Cennamology Chief Editor
With reruns airing frequently on The Hallmark Channel, TV Land, LogoTV, and other channels, it is no doubt that the classic sitcom "The Golden Girls," still has a devoted fan base 22 years after the premiere of its final episode.
Actually, I did not even start watching the show until about last summer, when it was one of the few things on in the morning before I went to work. In the many episodes that I have seen since then, I know that one of the reasons many channels still air reruns is that "The Golden Girls" was a show well ahead of its time, with a valuable lesson learned every half hour. A world where everybody enjoys some cheesecake while watching Rose, Dorothy, Blanche, and Sophia will be a better world than the one we live in.
The child-like innocence of Rose is one page everybody should take out of the book of Betty White. Often at the annoyance of her roommates, Rose is an example of how we can all better the world by being children at heart. In one of my favorite episodes, "Letters to Gorbachev," Rose writes a letter to Soviet President Mikhail Gorbachev expressing her fears about nuclear war and her desire for peace (a reference to the real-life story of Samantha Smith).
Bea Arthur's character of Dorothy shows that one can be stern and pensive while also being very caring towards others. A substitute teacher, Dorothy has been shown to be a strict and very serious educator who still shows great care for her students. In "Dorothy's Prized Pupil," she tutors a boy named Mario (conveniently played by a young Mario Lopez) and helps him discover his previously untapped academic potential. However, after she encouraged him to apply to an essay contest, the government discovers that he is in the country illegally, and he is set to be deported.
Dorothy feels a guilt similar to what a mother would feel if she lost her child, and does whatever she can to keep Mario in the country. Not only is this a lesson of the bond between teacher and student, it is also about the bond a young person feels to the country they have grown up in, even if it's different from their birth country.

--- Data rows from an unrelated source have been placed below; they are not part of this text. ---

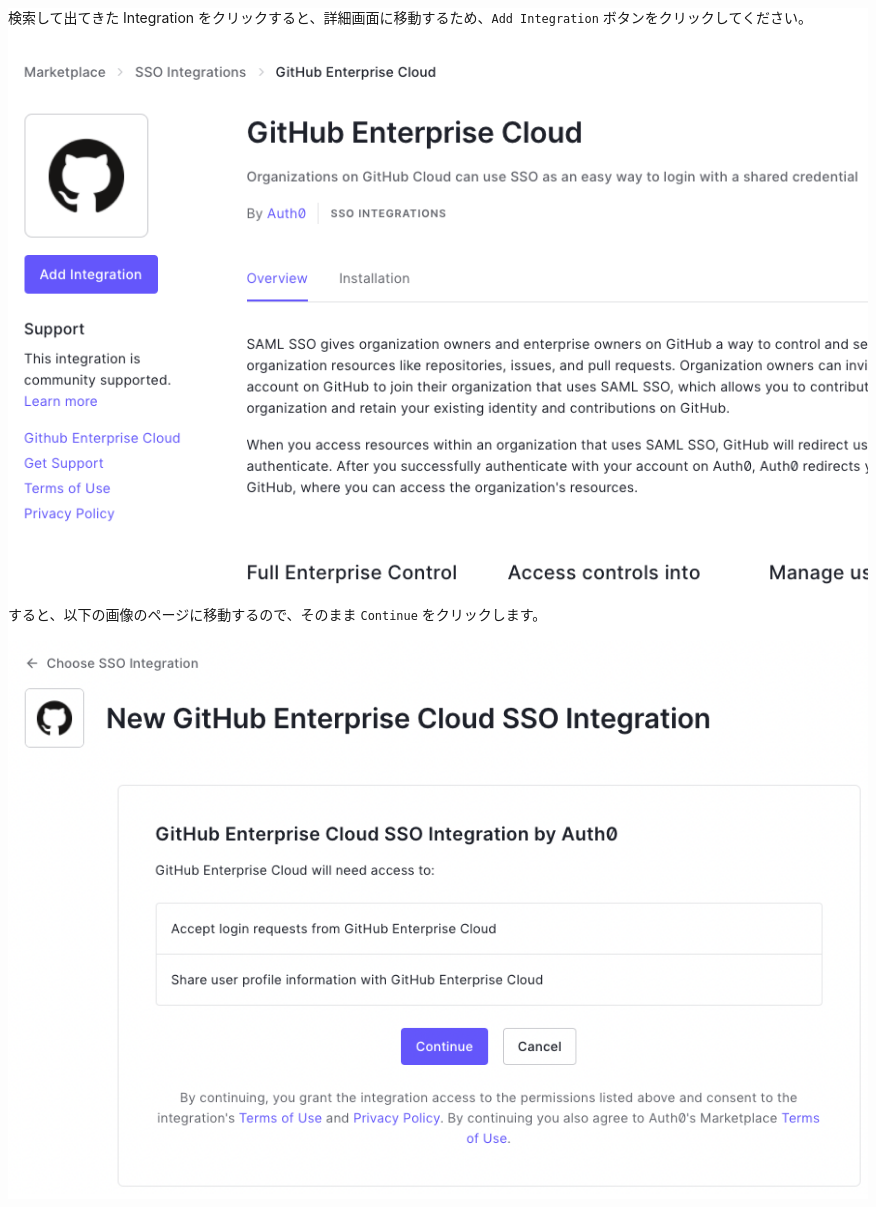 検索して出てきた Integration をクリックすると、詳細画面に移動するため、`Add Integration` ボタンをクリックしてください。

![Auth0 GitHub Enterprise Cloud](/images/3tips-to-make-github-org-more-secure/auth0-github-enterprise-cloud-page.png)

すると、以下の画像のページに移動するので、そのまま `Continue` をクリックします。

![Integrationのインストール画面](/images/3tips-to-make-github-org-more-secure/auth0-install-integration.png)
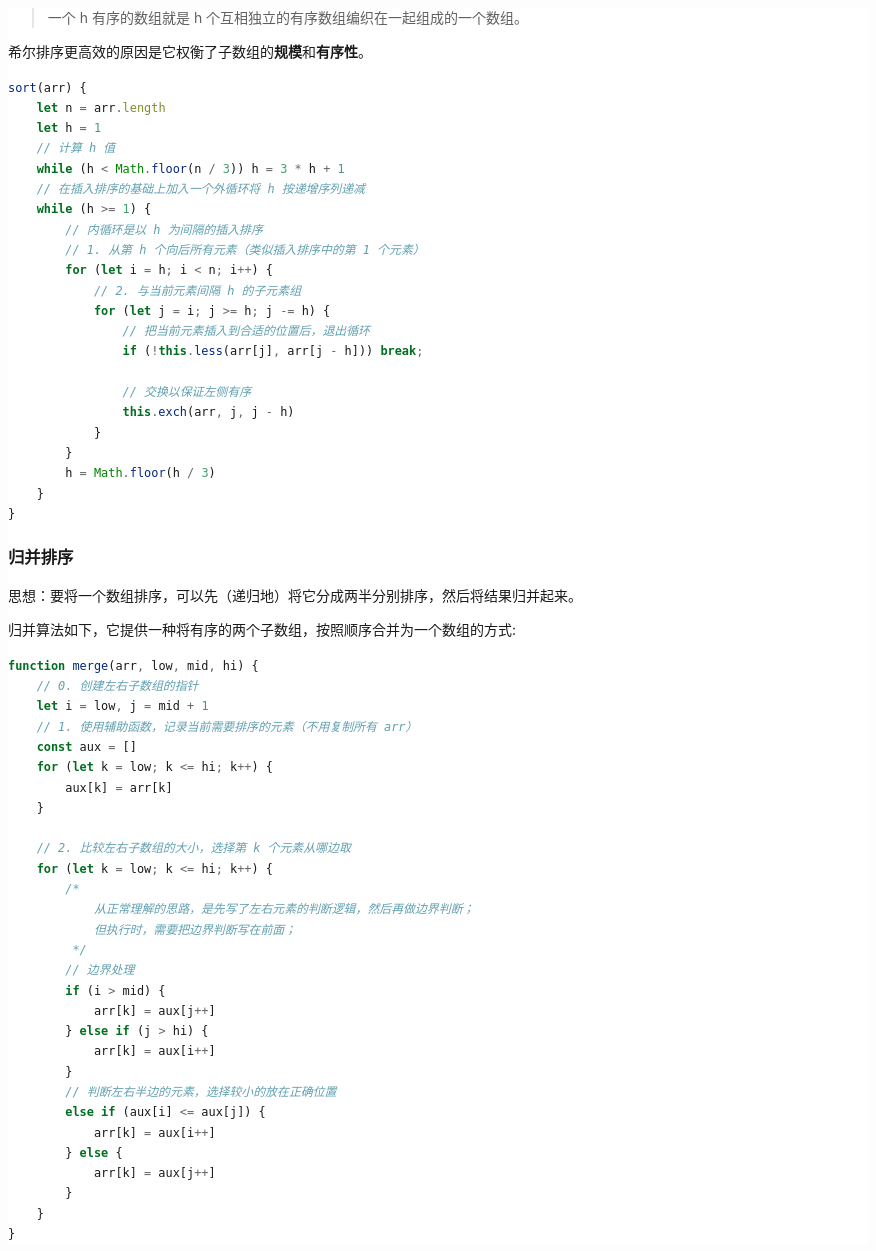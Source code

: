 > 一个 h 有序的数组就是 h 个互相独立的有序数组编织在一起组成的一个数组。

希尔排序更高效的原因是它权衡了子数组的**规模**和**有序性**。

```js
sort(arr) {
    let n = arr.length
    let h = 1
    // 计算 h 值
    while (h < Math.floor(n / 3)) h = 3 * h + 1
    // 在插入排序的基础上加入一个外循环将 h 按递增序列递减
    while (h >= 1) {
        // 内循环是以 h 为间隔的插入排序
        // 1. 从第 h 个向后所有元素（类似插入排序中的第 1 个元素）
        for (let i = h; i < n; i++) {
            // 2. 与当前元素间隔 h 的子元素组
            for (let j = i; j >= h; j -= h) {
                // 把当前元素插入到合适的位置后，退出循环
                if (!this.less(arr[j], arr[j - h])) break;

                // 交换以保证左侧有序
                this.exch(arr, j, j - h)
            }
        }
        h = Math.floor(h / 3)
    }
}
```
### 归并排序
思想：要将一个数组排序，可以先（递归地）将它分成两半分别排序，然后将结果归并起来。

归并算法如下，它提供一种将有序的两个子数组，按照顺序合并为一个数组的方式:
```js
function merge(arr, low, mid, hi) {
    // 0. 创建左右子数组的指针
    let i = low, j = mid + 1
    // 1. 使用辅助函数，记录当前需要排序的元素（不用复制所有 arr）
    const aux = []
    for (let k = low; k <= hi; k++) {
        aux[k] = arr[k]
    }

    // 2. 比较左右子数组的大小，选择第 k 个元素从哪边取
    for (let k = low; k <= hi; k++) {
        /* 
            从正常理解的思路，是先写了左右元素的判断逻辑，然后再做边界判断；
            但执行时，需要把边界判断写在前面；
         */
        // 边界处理
        if (i > mid) {
            arr[k] = aux[j++]
        } else if (j > hi) {
            arr[k] = aux[i++]
        }
        // 判断左右半边的元素，选择较小的放在正确位置
        else if (aux[i] <= aux[j]) {
            arr[k] = aux[i++]
        } else {
            arr[k] = aux[j++]
        }
    }
}
```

Blanche taught viewers that it is never too late to correct the mistakes you have made in your life. Blanche is revealed to have been a less-than-ideal mother, as evident in episodes involving her daughter Rebecca. These episodes included some of the most riveting storylines of the series. In Rebecca's first appearance, she has gained a lot of weight since Blanche last saw her, and she also brings home a guy that treats her very poorly, using her as the butt of fat jokes at every opportunity he gets.
Blanche is afraid to say anything at first because she does not want to reopen the rift between her and her daughter again. By the end, after Rebecca tells her that she and her boyfriend are engaged, Blanche realizes that the only way she can prevent making another major mistake as a mother is to tell Rebecca that just because she is a little overweight does not mean she has to "settle" for any guy that will take her. Blanche insists that a little weight does not mean that Rebecca is not a great catch. Initially, Rebecca resents Blanche again but realizes by the end of the episode that, despite her previous mistakes, she always has her daughter's interests at heart.
Sophia, my favorite character and Dorothy's mother, is the oldest of the bunch and arguably is the one that the viewer learns from the most. Despite being the oldest character, Sophia was the one that was most ahead of her time. Sophia was the first sitcom character to endorse marriage equality in the history of television, and convinced Blanche to support her younger brother's marriage to a man. Sophia tells Dorothy that her brother wants to marry the man for the same reason Blanche married her late husband - to be with the person who made him feel happier than any other person in the world.
Keep in mind that this happened in the late 1980s, and the show was willing to risk backlash to make a pro-equality statement decades before it was cool. Sophia's motherly wisdom does not end there, she is always instrumental in bringing the girls together after a fight and also providing the most hilarious lines of the series. It is no wonder that out of all the actresses on the show, Estelle Getty received the most fan mail.
Throughout the series, the four girls are frequently in conflicts with one another, but these conflicts are always resolved. This is because they are all family, teaching us that any conflicts you have within your family will always be resolved if you are willing to listen to each other. The show teaches us that any misunderstanding can be resolved by opening you mind to what the other side has to say and that the bonds of friends and family are stronger than any negative force that may divide them.
Because of this, "The Golden Girls," despite only two of them being blood-related, is the sitcom that teaches us the most about real family values - staying together no matter what conflicts threaten to tear them apart. "The Golden Girls," teaches viewers more about what it means to be a family than any sitcom centered around a biological family.
If you have not seen the show at all, The Hallmark Channel airs episodes between 8 and 10 AM on weekdays. No matter what age you are, watch the show, and see what the world can do to be a better place.